WORK TO COMPLETE |
All of the data is to be repeated verbatim.

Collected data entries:
::::

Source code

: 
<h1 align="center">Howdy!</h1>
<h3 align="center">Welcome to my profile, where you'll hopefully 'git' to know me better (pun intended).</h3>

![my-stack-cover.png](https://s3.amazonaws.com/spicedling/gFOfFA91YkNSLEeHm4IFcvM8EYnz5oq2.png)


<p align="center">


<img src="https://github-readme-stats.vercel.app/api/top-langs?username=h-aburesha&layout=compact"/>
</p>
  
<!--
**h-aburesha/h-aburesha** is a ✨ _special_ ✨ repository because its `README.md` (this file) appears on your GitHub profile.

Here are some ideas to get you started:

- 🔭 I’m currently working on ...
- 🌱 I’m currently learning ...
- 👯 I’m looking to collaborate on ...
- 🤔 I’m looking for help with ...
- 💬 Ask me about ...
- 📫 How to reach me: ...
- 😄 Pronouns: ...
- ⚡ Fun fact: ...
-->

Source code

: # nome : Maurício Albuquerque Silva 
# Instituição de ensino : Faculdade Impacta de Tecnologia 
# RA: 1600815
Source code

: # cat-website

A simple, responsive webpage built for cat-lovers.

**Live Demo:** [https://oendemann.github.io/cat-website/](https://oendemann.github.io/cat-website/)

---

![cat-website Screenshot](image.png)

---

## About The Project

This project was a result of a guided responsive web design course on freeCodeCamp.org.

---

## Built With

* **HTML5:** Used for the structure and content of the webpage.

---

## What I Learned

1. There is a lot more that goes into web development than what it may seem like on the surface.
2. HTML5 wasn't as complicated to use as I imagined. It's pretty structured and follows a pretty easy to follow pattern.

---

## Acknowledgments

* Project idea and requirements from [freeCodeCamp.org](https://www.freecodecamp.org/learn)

::::

YOUR SOLUTION |
Source code

: 
<h1 align="center">Howdy!</h1>
<h3 align="center">Welcome to my profile, where you'll hopefully 'git' to know me better (pun intended).</h3>

![my-stack-cover.png](https://s3.amazonaws.com/spicedling/gFOfFA91YkNSLEeHm4IFcvM8EYnz5oq2.png)


<p align="center">


<img src="https://github-readme-stats.vercel.app/api/top-langs?username=h-aburesha&layout=compact"/>
</p>
  
<!--
**h-aburesha/h-aburesha** is a ✨ _special_ ✨ repository because its `README.md` (this file) appears on your GitHub profile.

Here are some ideas to get you started:

- 🔭 I’m currently working on ...
- 🌱 I’m currently learning ...
- 👯 I’m looking to collaborate on ...
- 🤔 I’m looking for help with ...
- 💬 Ask me about ...
- 📫 How to reach me: ...
- 😄 Pronouns: ...
- ⚡ Fun fact: ...
-->

Source code

: # nome : Maurício Albuquerque Silva 
# Instituição de ensino : Faculdade Impacta de Tecnologia 
# RA: 1600815
Source code

: # cat-website

A simple, responsive webpage built for cat-lovers.

**Live Demo:** [https://oendemann.github.io/cat-website/](https://oendemann.github.io/cat-website/)

---

![cat-website Screenshot](image.png)

---

## About The Project

This project was a result of a guided responsive web design course on freeCodeCamp.org.

---

## Built With

* **HTML5:** Used for the structure and content of the webpage.

---

## What I Learned

1. There is a lot more that goes into web development than what it may seem like on the surface.
2. HTML5 wasn't as complicated to use as I imagined. It's pretty structured and follows a pretty easy to follow pattern.

---

## Acknowledgments

* Project idea and requirements from [freeCodeCamp.org](https://www.freecodecamp.org/learn)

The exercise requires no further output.